-- Directions for this task --
Copy out every line of the records in which "EnableFeignClients" can be found.

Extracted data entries
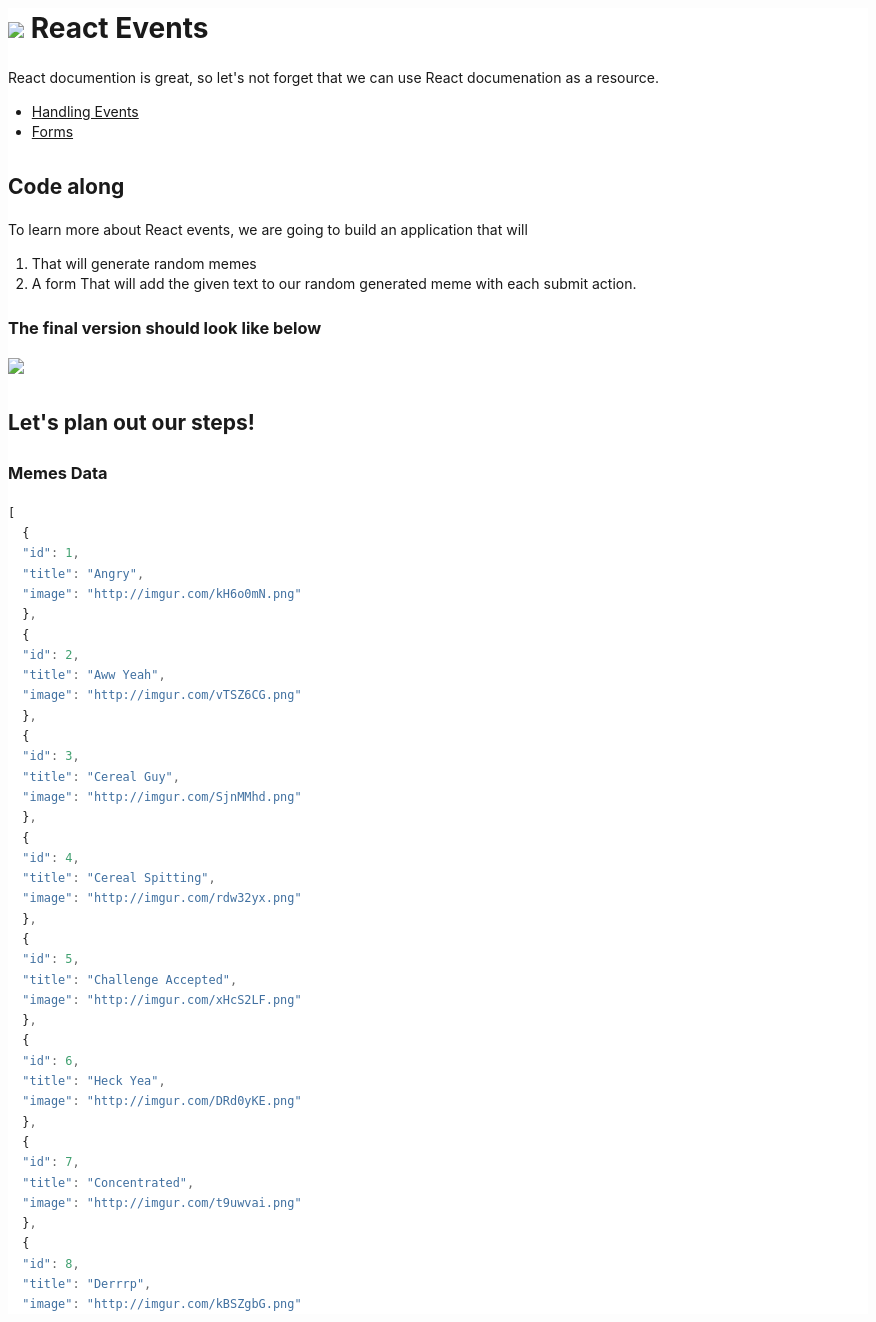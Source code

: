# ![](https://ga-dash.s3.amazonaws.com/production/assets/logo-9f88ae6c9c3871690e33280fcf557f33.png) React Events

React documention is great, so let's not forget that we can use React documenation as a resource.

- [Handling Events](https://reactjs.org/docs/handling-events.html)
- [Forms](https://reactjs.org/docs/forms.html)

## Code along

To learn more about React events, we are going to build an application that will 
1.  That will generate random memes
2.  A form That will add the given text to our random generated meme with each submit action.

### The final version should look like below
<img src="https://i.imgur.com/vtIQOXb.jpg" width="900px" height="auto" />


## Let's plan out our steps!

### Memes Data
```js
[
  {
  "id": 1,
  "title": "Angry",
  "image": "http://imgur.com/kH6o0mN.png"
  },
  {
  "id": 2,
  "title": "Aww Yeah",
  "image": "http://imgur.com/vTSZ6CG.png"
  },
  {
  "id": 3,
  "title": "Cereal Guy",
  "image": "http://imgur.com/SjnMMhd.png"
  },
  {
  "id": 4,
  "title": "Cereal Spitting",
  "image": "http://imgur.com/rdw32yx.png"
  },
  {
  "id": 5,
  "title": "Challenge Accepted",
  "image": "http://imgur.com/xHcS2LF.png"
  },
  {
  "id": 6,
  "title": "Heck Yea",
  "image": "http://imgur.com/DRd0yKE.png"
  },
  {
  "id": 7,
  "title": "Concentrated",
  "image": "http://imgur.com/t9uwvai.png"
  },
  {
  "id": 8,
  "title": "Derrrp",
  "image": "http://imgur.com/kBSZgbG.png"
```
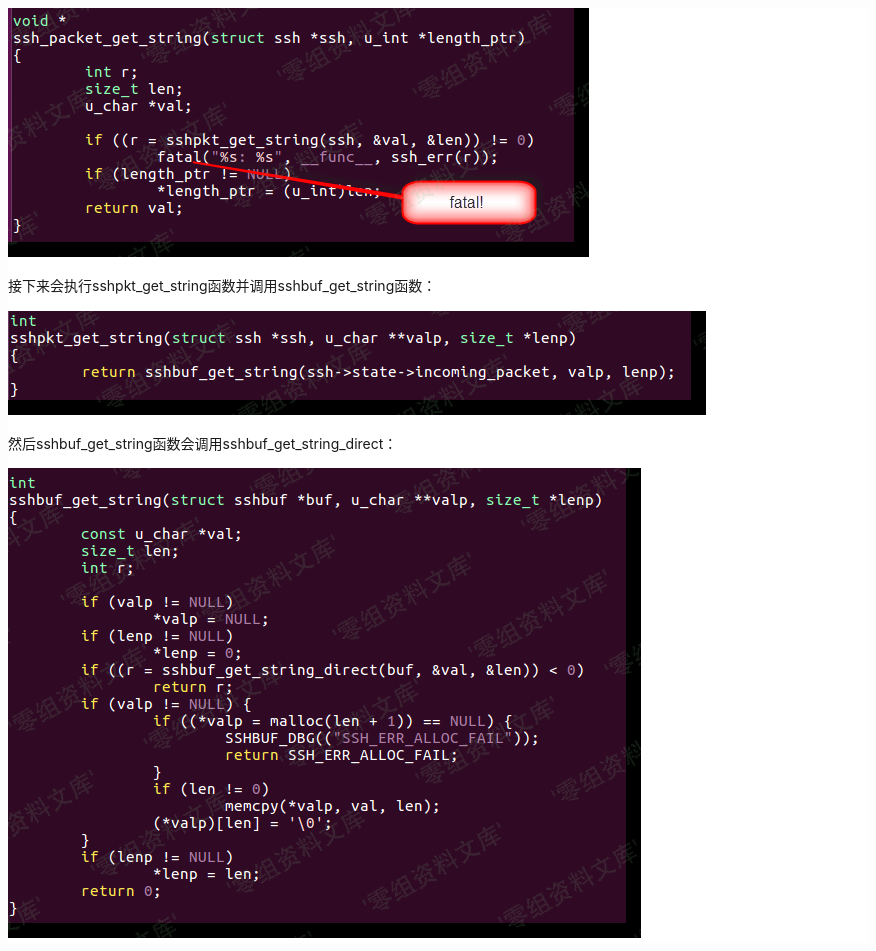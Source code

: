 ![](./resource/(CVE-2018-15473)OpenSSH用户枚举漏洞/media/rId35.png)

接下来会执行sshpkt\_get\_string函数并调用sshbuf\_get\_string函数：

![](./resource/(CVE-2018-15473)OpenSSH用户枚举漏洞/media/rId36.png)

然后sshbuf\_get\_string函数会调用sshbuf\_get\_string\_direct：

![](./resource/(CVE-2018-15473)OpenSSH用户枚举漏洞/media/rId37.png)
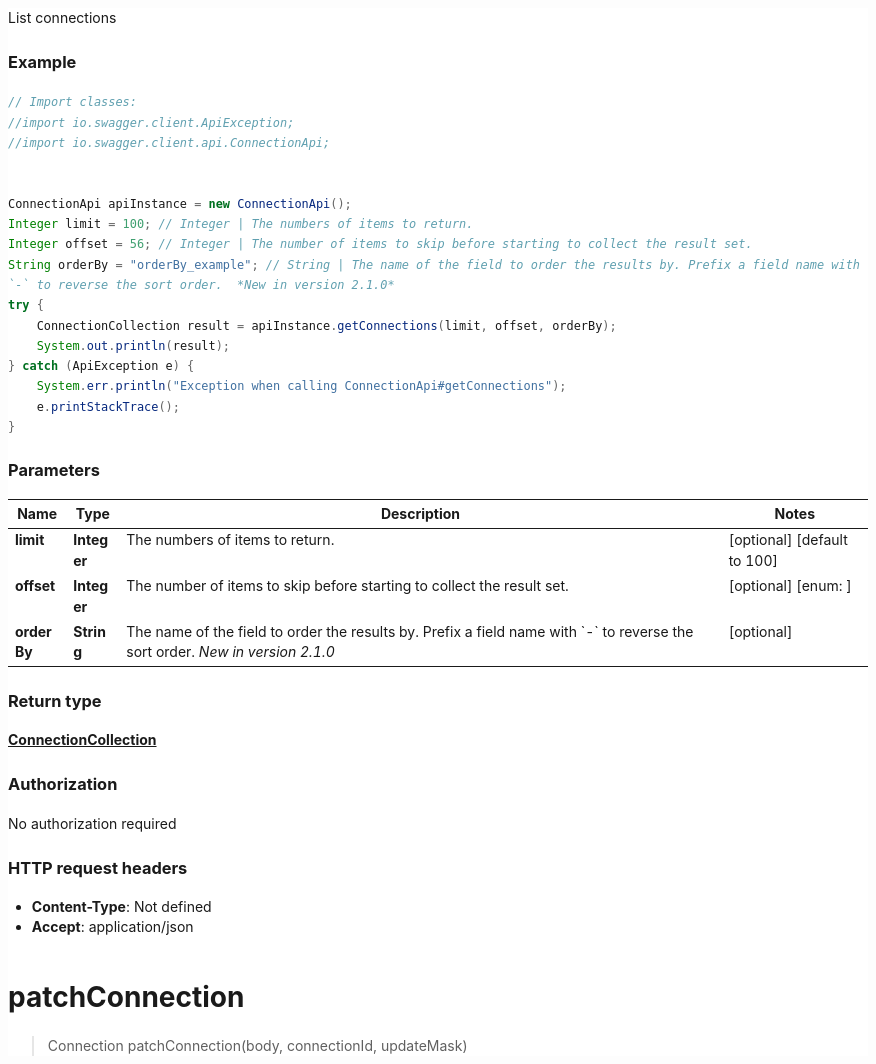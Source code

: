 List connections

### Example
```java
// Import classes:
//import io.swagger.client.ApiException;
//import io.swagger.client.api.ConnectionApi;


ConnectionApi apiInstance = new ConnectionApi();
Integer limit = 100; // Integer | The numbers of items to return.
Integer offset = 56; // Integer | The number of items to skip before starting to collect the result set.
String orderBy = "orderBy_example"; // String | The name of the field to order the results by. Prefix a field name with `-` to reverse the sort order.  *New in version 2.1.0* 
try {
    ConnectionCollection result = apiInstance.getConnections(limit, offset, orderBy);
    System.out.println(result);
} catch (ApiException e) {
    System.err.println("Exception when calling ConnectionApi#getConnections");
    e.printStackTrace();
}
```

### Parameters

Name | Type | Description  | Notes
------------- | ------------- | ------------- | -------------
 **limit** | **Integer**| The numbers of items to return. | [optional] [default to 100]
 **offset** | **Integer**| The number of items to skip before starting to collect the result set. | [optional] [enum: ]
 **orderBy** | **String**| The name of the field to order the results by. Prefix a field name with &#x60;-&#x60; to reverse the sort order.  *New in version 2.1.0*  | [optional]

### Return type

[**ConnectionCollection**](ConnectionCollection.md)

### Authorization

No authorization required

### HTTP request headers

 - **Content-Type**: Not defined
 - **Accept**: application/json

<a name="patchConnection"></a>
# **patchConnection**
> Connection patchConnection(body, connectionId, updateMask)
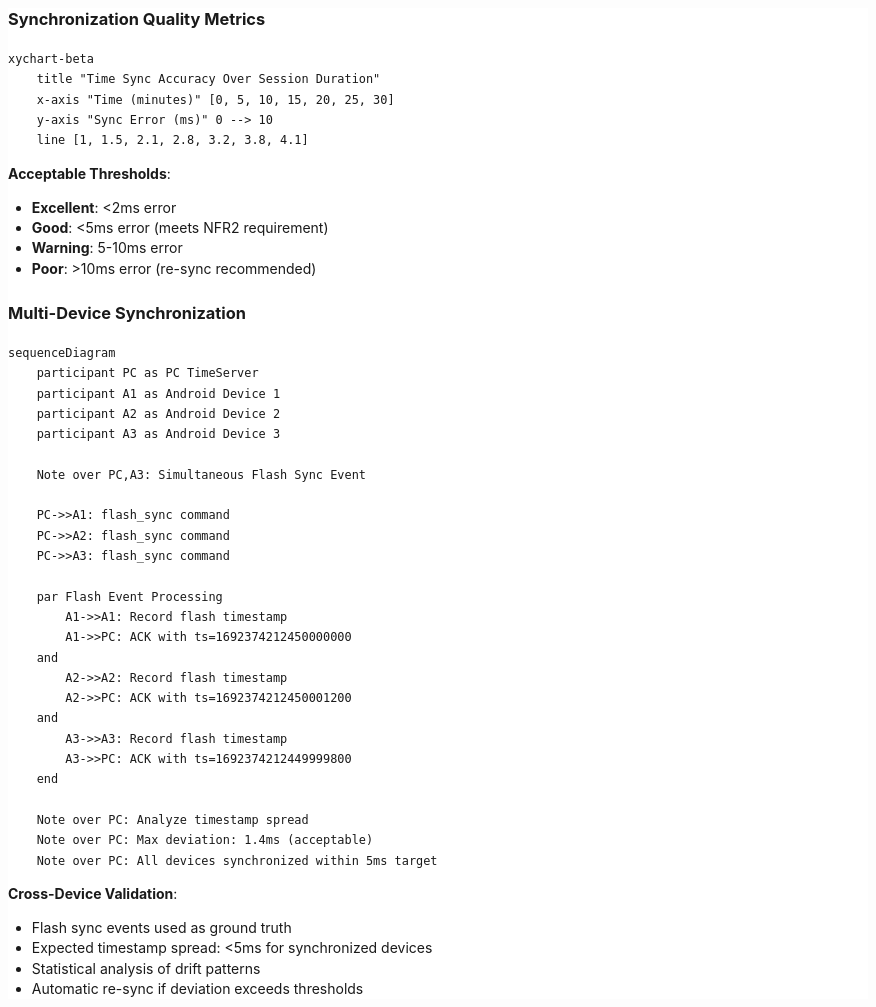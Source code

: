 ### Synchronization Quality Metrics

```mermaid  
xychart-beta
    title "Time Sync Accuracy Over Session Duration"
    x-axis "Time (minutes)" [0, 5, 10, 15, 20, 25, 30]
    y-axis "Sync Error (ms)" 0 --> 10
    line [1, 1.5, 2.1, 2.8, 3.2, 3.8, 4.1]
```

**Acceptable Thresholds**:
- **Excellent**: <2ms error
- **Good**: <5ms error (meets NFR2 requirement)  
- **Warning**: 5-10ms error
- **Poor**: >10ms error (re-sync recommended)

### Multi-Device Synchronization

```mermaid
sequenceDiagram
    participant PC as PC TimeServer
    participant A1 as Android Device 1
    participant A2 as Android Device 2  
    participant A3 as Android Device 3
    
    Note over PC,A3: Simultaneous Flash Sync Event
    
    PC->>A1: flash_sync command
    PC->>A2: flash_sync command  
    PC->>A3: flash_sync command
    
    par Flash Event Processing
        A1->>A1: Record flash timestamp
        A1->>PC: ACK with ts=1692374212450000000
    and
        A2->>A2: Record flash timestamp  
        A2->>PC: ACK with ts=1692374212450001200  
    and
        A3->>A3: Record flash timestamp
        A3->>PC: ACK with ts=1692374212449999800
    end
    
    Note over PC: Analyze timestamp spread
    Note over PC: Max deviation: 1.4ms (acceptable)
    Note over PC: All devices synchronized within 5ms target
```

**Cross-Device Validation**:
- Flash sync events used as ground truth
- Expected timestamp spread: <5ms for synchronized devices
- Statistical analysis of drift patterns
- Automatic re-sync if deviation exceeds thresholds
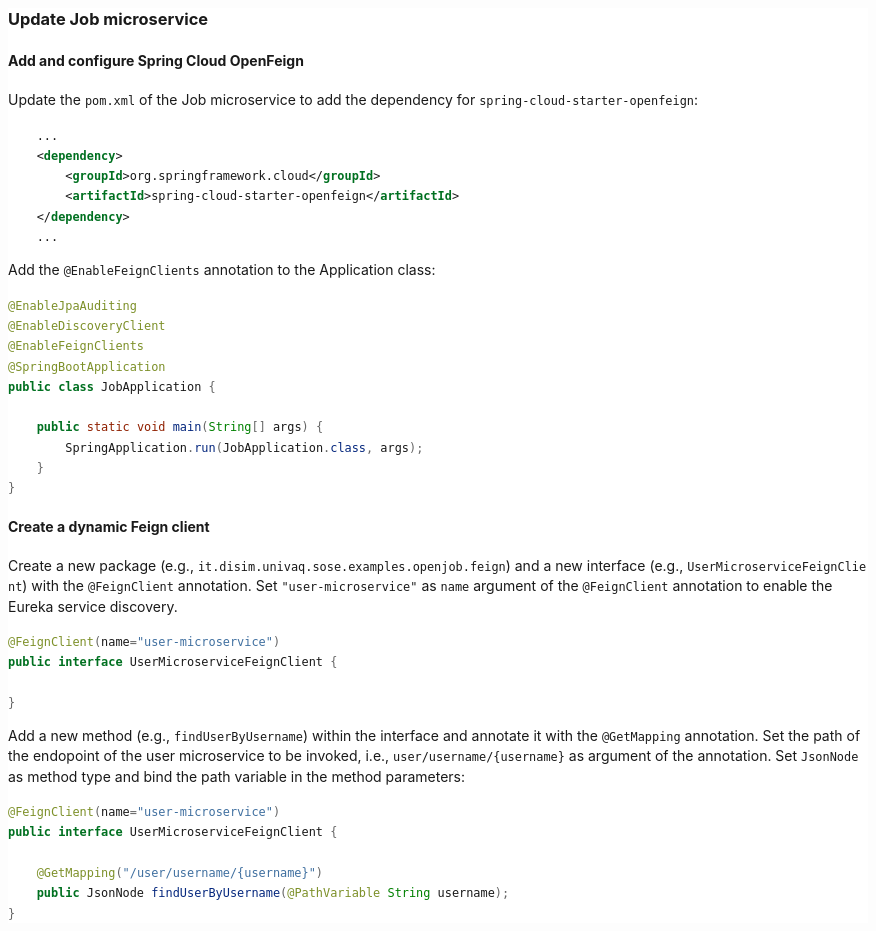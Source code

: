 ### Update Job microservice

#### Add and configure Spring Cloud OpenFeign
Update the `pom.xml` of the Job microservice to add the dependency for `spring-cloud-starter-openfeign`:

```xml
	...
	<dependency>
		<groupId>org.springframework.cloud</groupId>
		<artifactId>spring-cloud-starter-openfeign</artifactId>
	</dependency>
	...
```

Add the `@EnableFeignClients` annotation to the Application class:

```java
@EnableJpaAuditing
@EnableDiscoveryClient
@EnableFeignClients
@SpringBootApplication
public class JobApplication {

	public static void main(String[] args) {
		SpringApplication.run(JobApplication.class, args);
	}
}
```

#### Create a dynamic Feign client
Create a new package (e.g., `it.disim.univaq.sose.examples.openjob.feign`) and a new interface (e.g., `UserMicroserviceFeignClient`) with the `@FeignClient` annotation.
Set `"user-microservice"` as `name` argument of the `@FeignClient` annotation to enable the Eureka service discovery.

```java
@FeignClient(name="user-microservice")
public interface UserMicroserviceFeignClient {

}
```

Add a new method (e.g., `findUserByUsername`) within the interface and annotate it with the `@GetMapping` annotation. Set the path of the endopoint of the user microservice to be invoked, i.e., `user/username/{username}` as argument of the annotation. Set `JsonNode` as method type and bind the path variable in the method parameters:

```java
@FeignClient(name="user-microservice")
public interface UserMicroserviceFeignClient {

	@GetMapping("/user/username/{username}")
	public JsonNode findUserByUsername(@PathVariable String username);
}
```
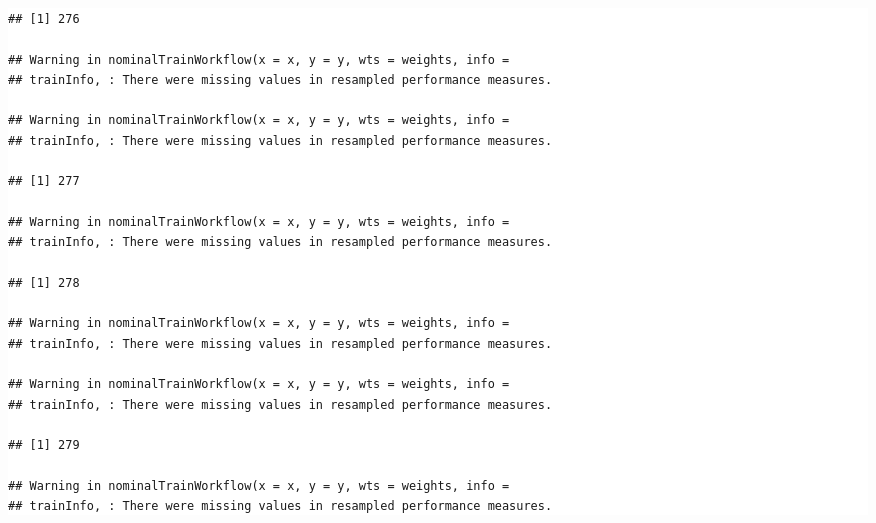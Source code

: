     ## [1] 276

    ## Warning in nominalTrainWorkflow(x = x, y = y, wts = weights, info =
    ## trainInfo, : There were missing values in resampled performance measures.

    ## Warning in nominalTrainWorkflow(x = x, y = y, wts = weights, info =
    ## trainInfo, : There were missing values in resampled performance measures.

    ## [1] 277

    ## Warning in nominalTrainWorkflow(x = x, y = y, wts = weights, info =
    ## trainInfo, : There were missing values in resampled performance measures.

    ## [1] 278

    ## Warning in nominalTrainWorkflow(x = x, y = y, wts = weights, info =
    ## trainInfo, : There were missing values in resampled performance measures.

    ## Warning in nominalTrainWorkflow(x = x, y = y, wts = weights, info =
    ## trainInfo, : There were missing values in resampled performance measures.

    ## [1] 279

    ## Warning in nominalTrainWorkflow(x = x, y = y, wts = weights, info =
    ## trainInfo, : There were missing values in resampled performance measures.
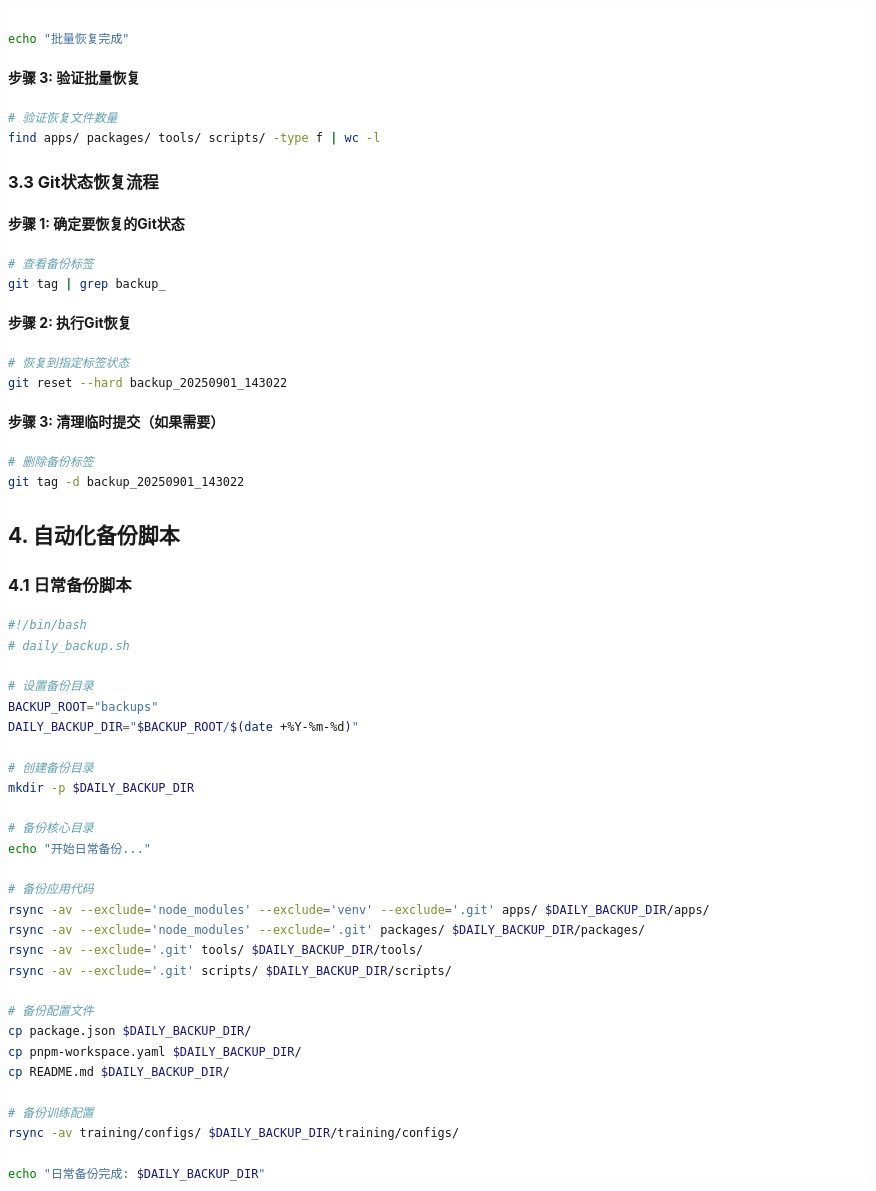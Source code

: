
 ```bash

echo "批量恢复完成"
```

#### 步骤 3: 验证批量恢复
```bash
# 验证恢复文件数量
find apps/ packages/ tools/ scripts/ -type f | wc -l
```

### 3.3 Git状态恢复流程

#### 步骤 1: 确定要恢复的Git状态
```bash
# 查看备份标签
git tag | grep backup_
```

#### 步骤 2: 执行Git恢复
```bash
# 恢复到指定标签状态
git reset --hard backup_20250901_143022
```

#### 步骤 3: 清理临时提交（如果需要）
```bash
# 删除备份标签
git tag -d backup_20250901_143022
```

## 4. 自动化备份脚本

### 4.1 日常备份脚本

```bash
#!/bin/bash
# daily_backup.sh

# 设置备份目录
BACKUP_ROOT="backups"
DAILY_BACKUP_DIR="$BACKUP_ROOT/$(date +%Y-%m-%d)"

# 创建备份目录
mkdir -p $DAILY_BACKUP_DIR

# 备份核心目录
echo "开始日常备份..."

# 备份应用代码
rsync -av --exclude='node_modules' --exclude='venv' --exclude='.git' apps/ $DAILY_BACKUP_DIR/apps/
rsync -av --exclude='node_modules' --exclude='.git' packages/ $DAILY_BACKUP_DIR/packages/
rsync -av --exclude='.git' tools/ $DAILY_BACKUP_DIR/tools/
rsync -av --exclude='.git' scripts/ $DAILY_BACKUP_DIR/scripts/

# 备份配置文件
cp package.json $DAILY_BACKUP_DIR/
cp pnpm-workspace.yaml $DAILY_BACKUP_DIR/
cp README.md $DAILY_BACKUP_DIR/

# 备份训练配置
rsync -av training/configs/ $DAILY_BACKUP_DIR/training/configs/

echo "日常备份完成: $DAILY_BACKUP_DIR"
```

-- Task output --
Add the `@EnableFeignClients` annotation to the Application class:
@EnableFeignClients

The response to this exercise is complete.